Hello, Ducks!
Starzina Starfish-Browne here with your
Eric’s!Periodic!Horoscope! for Turdsday, April Ninest, 2015.
You are, naturally, making your plans to come
and see She Stoops to Conquer, which is being directed by HimSelf and begins
playing at Philadelphia’s historic Powel House tonight at 7.
Here is our very first (glowing) review (The critic came to our final dress
rehearsal; the show was already this good then.):
If you want to come tonight, there are still
a few half-price tickets available on Funsaver:
Info is available at the SitOnMyFaceBook
event here:
…and regular tickets are available here:
See you there!
That is all.
Here is the link with which you may share Our
Aries video with both of your friends: https://youtu.be/saxvaR85vYU
Moving on, didja know that We have been
e-pisstling e-pissodes of these e-pisstles in one form or another since
2001? And that the earliest dead-tree
archival records from 2004 are now TEN YEARS OLD, and can be found (for a small
fee) here: http://www.lulu.com/shop/eric-singel/erics-daily-horoscope-2004/paperback/product-300894.html
?
Thank Gawd We didn’t stray from the point.
****************************************
In celebrity birthday
news , Our celebrity birthday website informs Us that it is Hugh Hefner’s
birthday. It also informs Us that he is
still alive. We were quite convinced
that he was dead.
·
Aries You're usually pretty
good at following instructions, but what you're doing now is not what anyone
had in mind when they instructed you to "boogie down."
·
Taurus The
problems you have may be insignificant next to those of starving millions, but
you can't help thinking that at least their problems will be over soon.
·
Gemini Expressing
yourself clearly has never been your strong point, so it should come as no
surprise that it'll take a few readings before people stop laughing and realize
it's your suicide note.
·
Cancer Just
because other people get away with being tremendous snobs doesn't mean you can,
too, mostly because you're not as good as they are.
·
Leo There's absolutely no
reason you can't become successful and happy in the next six months, which will
make it all that much sadder when you don't.
·
Virgo You'll answer an ad
seeking participants in the Most Dangerous Game, but it turns out they mean
Scrabble played against an extremely well-armed logophile.
·
Libra For the third year in
a row, no one responds to your well-meaning letters concerning what you
consider to be fairly large errors in just about everything.
·
Scorpio There's
nothing in the world like a post-coital smoke, or so all the former lovers
you've driven to smoke through sheer frustration keep telling you.
·
Sagittarius Change
is right around the corner for you, and it's raising a nine-iron above its head
and watching your shadow grow larger as you approach.
·
Capricorn Look,
just because someone puts a diving board somewhere doesn't mean you have to
jump off it in order to fulfill the social contract.
·
Aquarius Letting
your fists speak for you turns out to be a good idea after all, as they make
some excellent points and reach a mutually satisfying conclusion that your mind
would never have come up with.
·
Pisces Romantic
success is coming at you fast, and will soon leave you battered, broken, and
crawling through the burning wreckage of your life as it passes over you
without even slowing down.
Namaste, MotherFuckers.
In gaseousness,
Starzina Starfish-Browne
(Your Your-O-Scopes:
(Meanwhile, why We didn’t think
of this sooner, We’ve got no idea, but better laid than necking, as they say
(and how right they are!). For real live actual ass(tromlaogical)
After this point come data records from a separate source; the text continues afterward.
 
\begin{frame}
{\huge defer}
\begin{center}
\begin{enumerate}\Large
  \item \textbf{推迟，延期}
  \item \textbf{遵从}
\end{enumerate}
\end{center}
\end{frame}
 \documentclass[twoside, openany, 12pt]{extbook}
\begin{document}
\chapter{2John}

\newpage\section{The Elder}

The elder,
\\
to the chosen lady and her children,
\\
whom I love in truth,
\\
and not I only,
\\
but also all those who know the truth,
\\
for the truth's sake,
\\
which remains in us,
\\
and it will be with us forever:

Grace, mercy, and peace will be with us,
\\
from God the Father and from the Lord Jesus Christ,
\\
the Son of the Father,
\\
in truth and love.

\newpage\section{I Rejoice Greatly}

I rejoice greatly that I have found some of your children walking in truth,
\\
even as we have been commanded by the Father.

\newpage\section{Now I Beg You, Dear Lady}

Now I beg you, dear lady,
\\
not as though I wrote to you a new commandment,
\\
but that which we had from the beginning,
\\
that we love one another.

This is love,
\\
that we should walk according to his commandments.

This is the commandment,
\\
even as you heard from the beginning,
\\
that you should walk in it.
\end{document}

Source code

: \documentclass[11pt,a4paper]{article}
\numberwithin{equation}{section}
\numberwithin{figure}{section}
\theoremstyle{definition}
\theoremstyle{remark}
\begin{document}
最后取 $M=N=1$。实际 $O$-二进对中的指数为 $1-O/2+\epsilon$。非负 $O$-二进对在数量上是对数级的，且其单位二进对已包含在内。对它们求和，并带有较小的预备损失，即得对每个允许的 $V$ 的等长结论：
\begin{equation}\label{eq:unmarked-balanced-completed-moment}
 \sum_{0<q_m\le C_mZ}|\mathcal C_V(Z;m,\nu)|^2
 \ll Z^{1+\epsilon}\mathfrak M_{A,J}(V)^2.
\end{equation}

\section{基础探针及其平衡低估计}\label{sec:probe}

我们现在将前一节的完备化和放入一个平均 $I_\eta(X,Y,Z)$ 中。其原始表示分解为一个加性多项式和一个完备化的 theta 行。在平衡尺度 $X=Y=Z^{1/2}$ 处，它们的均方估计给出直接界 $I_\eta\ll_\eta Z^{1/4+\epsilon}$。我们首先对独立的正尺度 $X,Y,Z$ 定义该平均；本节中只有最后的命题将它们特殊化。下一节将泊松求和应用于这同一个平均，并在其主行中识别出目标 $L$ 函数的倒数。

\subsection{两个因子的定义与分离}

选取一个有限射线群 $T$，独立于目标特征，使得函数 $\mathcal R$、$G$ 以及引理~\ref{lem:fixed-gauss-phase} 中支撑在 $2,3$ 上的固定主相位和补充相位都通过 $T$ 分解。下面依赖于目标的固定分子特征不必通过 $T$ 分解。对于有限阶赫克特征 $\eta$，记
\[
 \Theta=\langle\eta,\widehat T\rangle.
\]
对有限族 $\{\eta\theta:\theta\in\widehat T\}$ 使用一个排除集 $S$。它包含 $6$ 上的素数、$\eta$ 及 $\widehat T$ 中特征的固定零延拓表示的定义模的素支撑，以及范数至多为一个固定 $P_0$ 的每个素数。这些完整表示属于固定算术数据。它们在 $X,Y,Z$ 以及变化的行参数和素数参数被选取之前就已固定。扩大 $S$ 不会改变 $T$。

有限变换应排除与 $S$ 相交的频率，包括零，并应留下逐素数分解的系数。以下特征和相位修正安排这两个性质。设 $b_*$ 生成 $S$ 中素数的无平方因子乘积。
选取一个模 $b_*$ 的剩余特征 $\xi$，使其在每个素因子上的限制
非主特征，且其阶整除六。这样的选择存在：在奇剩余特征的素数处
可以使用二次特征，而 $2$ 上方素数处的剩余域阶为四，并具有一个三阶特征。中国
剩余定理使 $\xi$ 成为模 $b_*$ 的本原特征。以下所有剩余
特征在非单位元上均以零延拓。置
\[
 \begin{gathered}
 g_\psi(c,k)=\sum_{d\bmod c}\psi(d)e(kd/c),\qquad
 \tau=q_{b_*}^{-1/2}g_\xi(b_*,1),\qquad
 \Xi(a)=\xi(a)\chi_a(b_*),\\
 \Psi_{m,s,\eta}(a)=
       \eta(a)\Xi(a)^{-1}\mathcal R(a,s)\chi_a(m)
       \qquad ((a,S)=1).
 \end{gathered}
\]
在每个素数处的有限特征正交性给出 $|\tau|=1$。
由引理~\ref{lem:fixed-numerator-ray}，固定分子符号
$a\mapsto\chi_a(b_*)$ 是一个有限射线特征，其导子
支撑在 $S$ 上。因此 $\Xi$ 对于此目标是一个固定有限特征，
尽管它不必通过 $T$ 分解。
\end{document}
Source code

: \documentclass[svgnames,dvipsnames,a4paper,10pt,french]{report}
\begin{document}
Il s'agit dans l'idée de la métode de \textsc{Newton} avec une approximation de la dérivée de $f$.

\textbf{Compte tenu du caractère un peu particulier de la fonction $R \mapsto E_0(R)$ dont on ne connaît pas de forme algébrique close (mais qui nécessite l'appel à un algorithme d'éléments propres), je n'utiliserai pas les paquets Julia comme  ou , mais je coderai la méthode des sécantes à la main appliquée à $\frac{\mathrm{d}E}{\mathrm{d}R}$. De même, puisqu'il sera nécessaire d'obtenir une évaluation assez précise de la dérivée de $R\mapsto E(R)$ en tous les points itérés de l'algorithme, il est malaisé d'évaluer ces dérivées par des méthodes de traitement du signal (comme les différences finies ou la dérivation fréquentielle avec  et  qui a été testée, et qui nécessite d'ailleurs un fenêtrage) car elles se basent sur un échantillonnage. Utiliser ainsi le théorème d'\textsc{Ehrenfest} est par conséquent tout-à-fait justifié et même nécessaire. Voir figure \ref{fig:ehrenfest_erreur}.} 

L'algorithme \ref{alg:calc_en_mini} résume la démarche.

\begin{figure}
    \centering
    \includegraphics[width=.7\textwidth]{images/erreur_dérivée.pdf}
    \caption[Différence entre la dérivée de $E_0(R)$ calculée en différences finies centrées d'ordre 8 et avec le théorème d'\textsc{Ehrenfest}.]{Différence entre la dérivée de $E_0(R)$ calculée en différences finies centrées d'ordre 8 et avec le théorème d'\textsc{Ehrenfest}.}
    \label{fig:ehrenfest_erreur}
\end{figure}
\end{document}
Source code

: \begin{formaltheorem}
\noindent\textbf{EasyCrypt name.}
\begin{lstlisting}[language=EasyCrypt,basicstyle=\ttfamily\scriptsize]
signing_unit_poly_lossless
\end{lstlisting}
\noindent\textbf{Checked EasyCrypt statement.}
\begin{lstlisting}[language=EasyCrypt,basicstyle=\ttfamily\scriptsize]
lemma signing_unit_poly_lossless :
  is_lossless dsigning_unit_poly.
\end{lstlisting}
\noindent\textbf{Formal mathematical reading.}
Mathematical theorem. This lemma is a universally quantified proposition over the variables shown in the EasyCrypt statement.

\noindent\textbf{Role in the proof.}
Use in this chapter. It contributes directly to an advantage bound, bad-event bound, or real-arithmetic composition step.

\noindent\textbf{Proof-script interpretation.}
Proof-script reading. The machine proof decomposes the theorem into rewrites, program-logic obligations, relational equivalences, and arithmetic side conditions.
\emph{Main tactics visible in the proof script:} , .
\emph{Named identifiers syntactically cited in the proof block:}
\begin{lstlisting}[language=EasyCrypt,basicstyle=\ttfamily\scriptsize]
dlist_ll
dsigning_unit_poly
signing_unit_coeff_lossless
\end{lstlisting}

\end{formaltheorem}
ho(roscopular) advice, please visit Our good friend AstroGeek here: http://sett.com/astrogeek895/. Our
Own epistular musings are of use to you only insofar as making you feel better
by comparison, but he will give you actual pertinent advice for your very own
lives, based on upon the positions and transitations of all manner of planets,
planetoids, asteroids, Altoids™, hemorrhoids, and other heavenly flotsam,
jetsam, and Jetsons. Plus, he knows all about Uranus!)
*****************************************************************************
Starzina
Starfish-Browne was born in the wagon of a traveling show…well, okay, not
really. She was actually born in Lowake, Texas, the daughter of a beautician
and either a garage mechanic or the town mailman. At sixteen, she escaped her
humble beginnings by running off with Doctor Browne’s Traveling Medicine Show
and, more to the point, Doctor Browne. Following the dissolution of this
unfortunate entanglement (Doctor Browne was a Virgo and Starzina is, of course,
an Aries), which produced a daughter, Starzina entered a contest in Soap Opera
Digest and won a scholarship to Oxford (yes, in ENGLAND), where she earned her
doctorate in the newly-created dual major of Astrology and Human Sexuality.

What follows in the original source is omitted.